» Exercise aim
Reproduce the lines below exactly, from the one containing "comparison remains valid)." through the one containing "Autocorrelation for ARMA", both included. Leave out any pictures.

» Entries shown
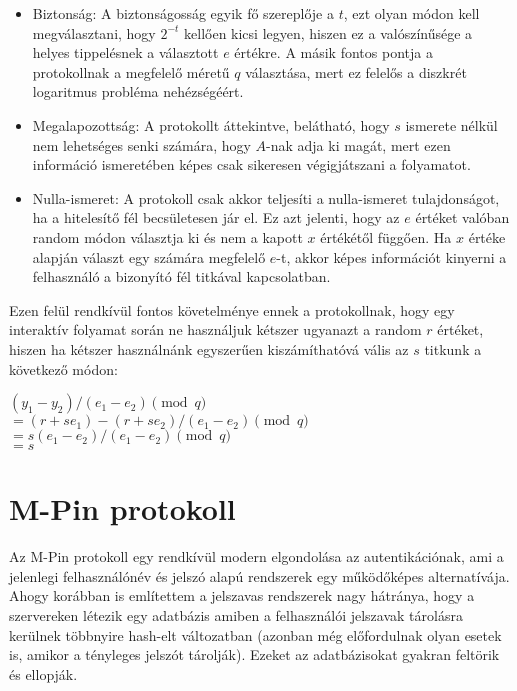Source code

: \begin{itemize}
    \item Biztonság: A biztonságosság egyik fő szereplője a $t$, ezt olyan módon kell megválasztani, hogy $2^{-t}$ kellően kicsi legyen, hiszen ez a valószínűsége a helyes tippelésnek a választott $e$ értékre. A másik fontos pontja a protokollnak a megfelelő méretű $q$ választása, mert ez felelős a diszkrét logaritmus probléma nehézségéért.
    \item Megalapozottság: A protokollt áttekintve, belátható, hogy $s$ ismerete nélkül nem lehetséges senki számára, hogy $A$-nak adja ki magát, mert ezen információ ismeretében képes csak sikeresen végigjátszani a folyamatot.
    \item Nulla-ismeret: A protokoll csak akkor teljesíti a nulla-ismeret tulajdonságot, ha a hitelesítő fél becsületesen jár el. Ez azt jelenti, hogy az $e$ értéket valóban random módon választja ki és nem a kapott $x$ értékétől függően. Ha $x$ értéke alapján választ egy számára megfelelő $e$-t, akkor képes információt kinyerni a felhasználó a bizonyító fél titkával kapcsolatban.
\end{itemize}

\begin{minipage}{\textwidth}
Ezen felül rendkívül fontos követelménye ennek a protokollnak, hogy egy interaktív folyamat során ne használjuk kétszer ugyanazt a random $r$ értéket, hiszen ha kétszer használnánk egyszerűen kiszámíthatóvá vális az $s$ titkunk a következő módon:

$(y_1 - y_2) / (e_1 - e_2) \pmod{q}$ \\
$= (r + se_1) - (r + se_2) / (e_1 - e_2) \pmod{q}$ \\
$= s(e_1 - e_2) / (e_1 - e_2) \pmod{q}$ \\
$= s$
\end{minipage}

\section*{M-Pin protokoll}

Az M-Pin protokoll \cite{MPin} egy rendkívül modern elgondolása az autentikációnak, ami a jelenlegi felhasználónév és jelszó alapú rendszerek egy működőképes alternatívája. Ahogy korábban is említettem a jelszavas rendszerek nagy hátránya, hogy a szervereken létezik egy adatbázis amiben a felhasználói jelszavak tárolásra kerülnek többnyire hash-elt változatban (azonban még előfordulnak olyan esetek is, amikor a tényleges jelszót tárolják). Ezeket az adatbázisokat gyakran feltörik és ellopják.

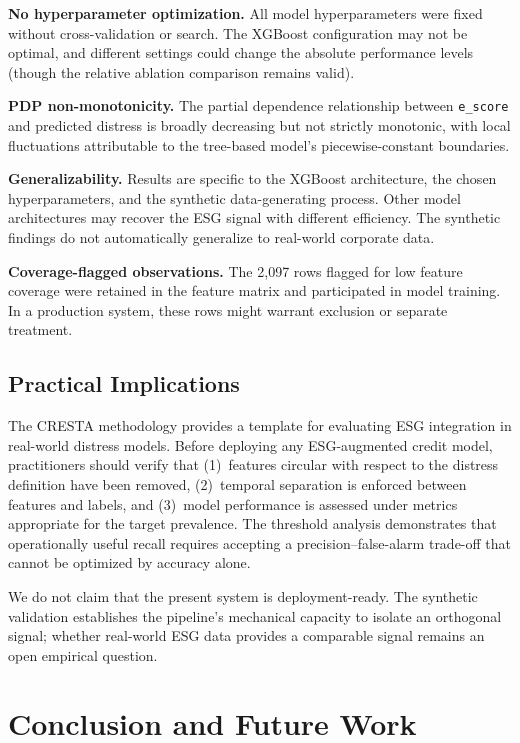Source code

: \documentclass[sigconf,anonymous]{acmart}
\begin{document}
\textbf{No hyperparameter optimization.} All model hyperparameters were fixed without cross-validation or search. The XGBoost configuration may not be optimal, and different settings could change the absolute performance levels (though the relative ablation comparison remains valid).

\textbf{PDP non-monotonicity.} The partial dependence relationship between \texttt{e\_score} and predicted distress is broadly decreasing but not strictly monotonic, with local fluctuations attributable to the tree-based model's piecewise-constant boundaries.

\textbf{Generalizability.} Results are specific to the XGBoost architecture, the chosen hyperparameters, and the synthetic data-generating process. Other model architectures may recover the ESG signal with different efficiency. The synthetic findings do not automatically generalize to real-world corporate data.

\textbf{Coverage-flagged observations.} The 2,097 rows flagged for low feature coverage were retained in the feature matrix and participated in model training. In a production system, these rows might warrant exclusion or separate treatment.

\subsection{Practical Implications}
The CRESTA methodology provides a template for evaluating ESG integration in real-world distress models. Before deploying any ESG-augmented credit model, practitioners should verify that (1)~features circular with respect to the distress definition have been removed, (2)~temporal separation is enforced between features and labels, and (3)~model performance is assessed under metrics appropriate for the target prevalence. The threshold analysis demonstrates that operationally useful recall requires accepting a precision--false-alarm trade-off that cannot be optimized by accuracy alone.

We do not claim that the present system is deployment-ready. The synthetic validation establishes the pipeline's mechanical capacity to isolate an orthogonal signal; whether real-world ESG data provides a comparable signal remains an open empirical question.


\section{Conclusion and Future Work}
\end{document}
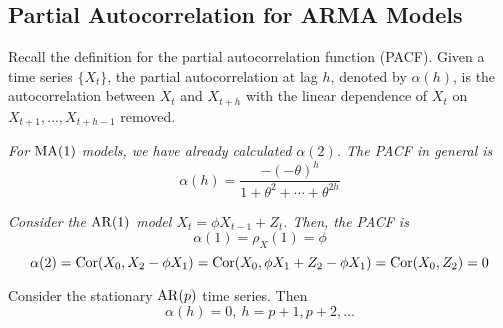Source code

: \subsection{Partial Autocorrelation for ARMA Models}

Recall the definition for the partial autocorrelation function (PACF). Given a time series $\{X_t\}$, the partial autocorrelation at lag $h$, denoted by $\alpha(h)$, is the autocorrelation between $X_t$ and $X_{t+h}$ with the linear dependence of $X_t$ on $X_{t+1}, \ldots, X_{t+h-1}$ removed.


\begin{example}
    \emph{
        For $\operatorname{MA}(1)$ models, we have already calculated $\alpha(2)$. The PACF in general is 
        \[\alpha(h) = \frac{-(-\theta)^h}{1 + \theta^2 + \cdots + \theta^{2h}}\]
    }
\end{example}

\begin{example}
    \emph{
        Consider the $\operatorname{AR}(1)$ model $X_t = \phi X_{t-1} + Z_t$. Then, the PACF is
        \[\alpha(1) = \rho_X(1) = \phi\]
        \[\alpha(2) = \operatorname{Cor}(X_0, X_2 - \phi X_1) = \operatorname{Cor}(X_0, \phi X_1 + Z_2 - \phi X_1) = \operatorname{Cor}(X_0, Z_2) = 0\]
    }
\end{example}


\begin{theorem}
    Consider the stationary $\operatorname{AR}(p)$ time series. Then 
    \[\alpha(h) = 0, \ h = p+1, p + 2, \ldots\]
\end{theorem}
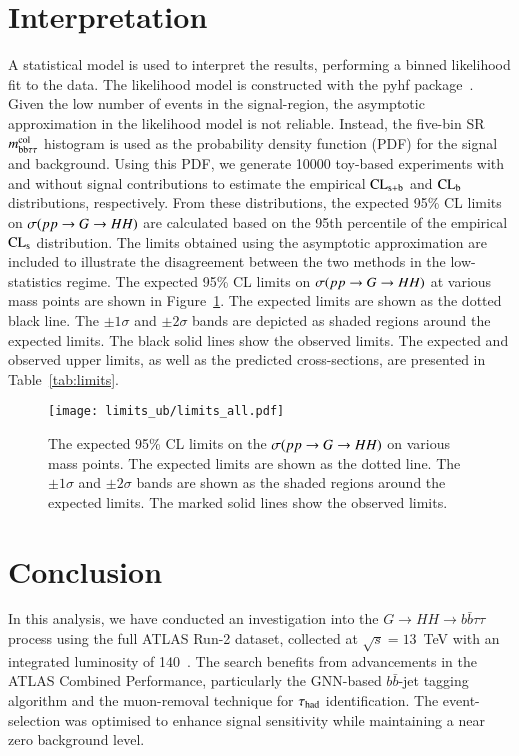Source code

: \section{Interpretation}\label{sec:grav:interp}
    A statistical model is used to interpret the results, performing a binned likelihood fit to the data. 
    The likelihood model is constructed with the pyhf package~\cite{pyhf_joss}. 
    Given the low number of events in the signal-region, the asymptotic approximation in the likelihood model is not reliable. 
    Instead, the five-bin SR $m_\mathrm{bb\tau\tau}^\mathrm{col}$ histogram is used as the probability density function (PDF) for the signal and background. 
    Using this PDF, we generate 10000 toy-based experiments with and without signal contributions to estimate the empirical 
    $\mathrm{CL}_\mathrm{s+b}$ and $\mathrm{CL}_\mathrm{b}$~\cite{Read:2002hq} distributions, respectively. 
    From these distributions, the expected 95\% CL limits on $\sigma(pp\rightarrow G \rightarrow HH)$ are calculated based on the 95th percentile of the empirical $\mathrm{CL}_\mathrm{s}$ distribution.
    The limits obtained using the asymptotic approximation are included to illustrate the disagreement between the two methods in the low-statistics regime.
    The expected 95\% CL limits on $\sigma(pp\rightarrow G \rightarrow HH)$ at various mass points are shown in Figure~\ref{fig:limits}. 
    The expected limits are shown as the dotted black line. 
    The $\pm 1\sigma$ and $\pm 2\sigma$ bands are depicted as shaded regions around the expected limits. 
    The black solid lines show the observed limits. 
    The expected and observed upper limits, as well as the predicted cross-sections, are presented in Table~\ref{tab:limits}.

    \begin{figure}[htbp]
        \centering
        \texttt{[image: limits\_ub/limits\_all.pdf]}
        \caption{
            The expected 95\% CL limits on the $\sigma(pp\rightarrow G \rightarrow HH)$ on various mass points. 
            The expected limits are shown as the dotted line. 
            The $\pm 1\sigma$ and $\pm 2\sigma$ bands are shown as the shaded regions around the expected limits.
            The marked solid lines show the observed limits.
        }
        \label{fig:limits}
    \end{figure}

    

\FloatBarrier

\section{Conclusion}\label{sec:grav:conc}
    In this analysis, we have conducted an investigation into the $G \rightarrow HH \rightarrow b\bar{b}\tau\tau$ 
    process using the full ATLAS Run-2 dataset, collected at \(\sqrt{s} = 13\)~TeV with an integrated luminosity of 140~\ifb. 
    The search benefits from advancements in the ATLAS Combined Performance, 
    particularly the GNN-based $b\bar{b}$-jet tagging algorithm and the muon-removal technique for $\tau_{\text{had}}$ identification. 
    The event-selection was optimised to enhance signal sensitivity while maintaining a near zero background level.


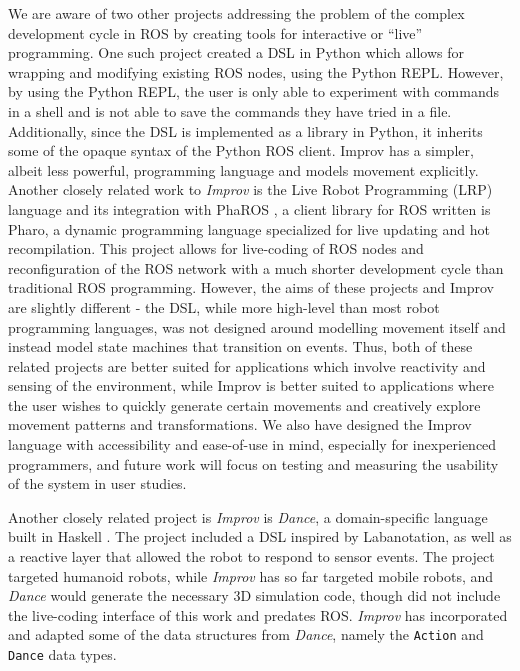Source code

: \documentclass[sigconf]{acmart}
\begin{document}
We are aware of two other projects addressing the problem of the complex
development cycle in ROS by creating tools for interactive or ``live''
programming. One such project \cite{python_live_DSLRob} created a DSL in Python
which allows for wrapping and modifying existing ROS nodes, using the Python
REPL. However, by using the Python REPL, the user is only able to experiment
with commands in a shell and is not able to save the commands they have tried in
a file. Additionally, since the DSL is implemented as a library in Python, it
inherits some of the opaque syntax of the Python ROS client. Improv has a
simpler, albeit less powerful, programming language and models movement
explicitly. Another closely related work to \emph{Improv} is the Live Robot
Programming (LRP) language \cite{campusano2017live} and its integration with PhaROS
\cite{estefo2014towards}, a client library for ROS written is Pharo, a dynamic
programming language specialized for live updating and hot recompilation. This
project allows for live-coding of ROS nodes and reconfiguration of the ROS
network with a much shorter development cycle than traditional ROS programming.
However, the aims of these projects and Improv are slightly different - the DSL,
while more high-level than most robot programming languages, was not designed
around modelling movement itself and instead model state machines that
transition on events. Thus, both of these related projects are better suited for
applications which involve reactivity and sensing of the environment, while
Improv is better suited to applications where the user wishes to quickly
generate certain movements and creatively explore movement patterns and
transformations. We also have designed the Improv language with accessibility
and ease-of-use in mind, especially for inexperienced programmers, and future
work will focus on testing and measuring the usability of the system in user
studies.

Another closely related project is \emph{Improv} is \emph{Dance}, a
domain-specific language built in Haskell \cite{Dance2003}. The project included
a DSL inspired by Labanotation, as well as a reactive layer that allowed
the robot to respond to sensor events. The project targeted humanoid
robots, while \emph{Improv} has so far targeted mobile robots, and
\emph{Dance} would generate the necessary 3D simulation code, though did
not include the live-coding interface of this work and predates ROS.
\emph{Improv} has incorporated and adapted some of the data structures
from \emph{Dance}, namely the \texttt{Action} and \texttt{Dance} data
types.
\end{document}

» Answer box
\textbf{No hyperparameter optimization.} All model hyperparameters were fixed without cross-validation or search. The XGBoost configuration may not be optimal, and different settings could change the absolute performance levels (though the relative ablation comparison remains valid).

\textbf{PDP non-monotonicity.} The partial dependence relationship between \texttt{e\_score} and predicted distress is broadly decreasing but not strictly monotonic, with local fluctuations attributable to the tree-based model's piecewise-constant boundaries.

\textbf{Generalizability.} Results are specific to the XGBoost architecture, the chosen hyperparameters, and the synthetic data-generating process. Other model architectures may recover the ESG signal with different efficiency. The synthetic findings do not automatically generalize to real-world corporate data.

\textbf{Coverage-flagged observations.} The 2,097 rows flagged for low feature coverage were retained in the feature matrix and participated in model training. In a production system, these rows might warrant exclusion or separate treatment.

\subsection{Practical Implications}
The CRESTA methodology provides a template for evaluating ESG integration in real-world distress models. Before deploying any ESG-augmented credit model, practitioners should verify that (1)~features circular with respect to the distress definition have been removed, (2)~temporal separation is enforced between features and labels, and (3)~model performance is assessed under metrics appropriate for the target prevalence. The threshold analysis demonstrates that operationally useful recall requires accepting a precision--false-alarm trade-off that cannot be optimized by accuracy alone.

We do not claim that the present system is deployment-ready. The synthetic validation establishes the pipeline's mechanical capacity to isolate an orthogonal signal; whether real-world ESG data provides a comparable signal remains an open empirical question.


\section{Conclusion and Future Work}
\end{document}
Source code

: \subsection{Partial Autocorrelation for ARMA Models}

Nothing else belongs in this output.